(Source texts of formatted documents)

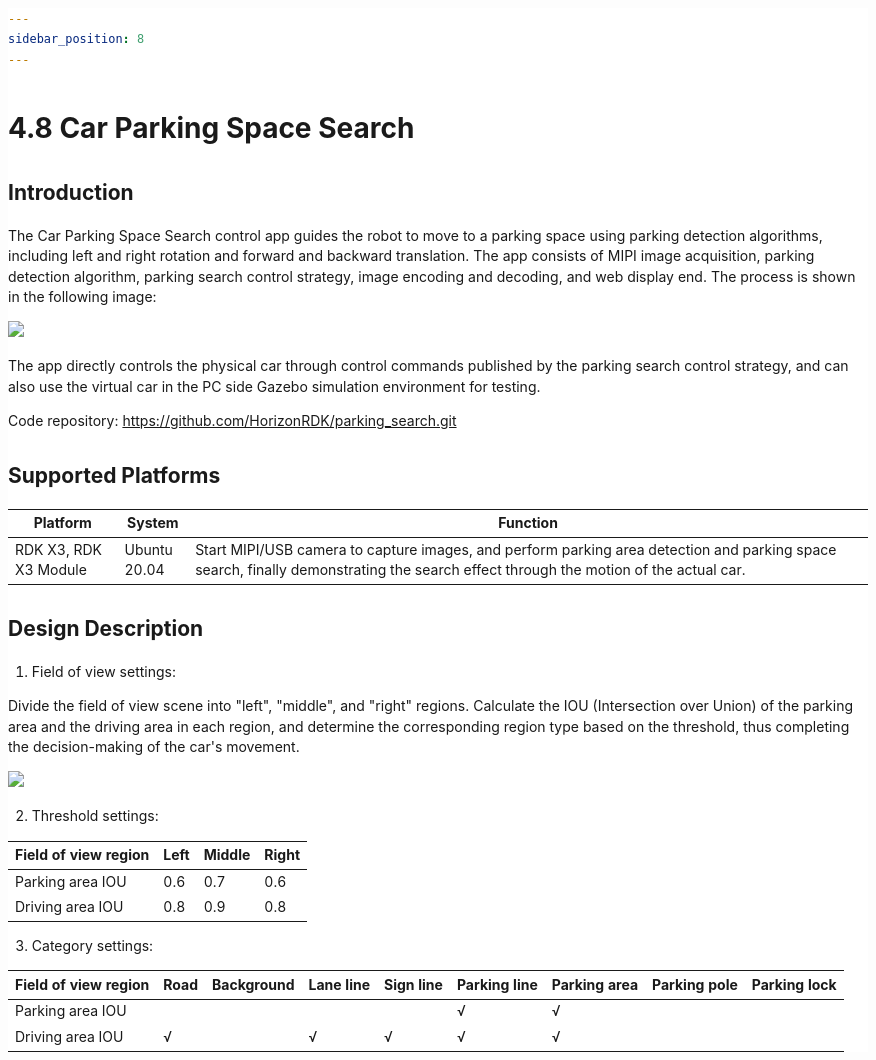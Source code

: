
 ```yaml
---
sidebar_position: 8
---
```


# 4.8 Car Parking Space Search

## Introduction

The Car Parking Space Search control app guides the robot to move to a parking space using parking detection algorithms, including left and right rotation and forward and backward translation. The app consists of MIPI image acquisition, parking detection algorithm, parking search control strategy, image encoding and decoding, and web display end. The process is shown in the following image:

![](./image/parking_search/msg_workflow.png)

The app directly controls the physical car through control commands published by the parking search control strategy, and can also use the virtual car in the PC side Gazebo simulation environment for testing.

Code repository: <https://github.com/HorizonRDK/parking_search.git>

## Supported Platforms

| Platform         | System | Function                            |
| ---------------- | -------------- | ------------------------------------------- |
| RDK X3, RDK X3 Module | Ubuntu 20.04   | Start MIPI/USB camera to capture images, and perform parking area detection and parking space search, finally demonstrating the search effect through the motion of the actual car. |

## Design Description

1. Field of view settings:

Divide the field of view scene into "left", "middle", and "right" regions. Calculate the IOU (Intersection over Union) of the parking area and the driving area in each region, and determine the corresponding region type based on the threshold, thus completing the decision-making of the car's movement.

![](./image/parking_search/view_area.png)

2. Threshold settings:

| Field of view region | Left | Middle | Right |
| ------------------- | ---- | ------ | ----- |
| Parking area IOU    | 0.6  | 0.7    | 0.6   |
| Driving area IOU    | 0.8  | 0.9    | 0.8   |

3. Category settings:

| Field of view region | Road | Background | Lane line | Sign line | Parking line | Parking area | Parking pole | Parking lock |
| ------------------- | ---- | ---------- | --------- | --------- | ------------ | ------------ | -------------| ------------- |
| Parking area IOU    |      |            |           |           | √            | √            |              |              |
| Driving area IOU    | √    |            | √         | √         | √            | √            |              |              |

▶ _EXERCISE REQUIREMENTS_
If a line in the records holds the string "settings", copy it.

▶ _RESPONSE_
1. Field of view settings:
2. Threshold settings:
3. Category settings:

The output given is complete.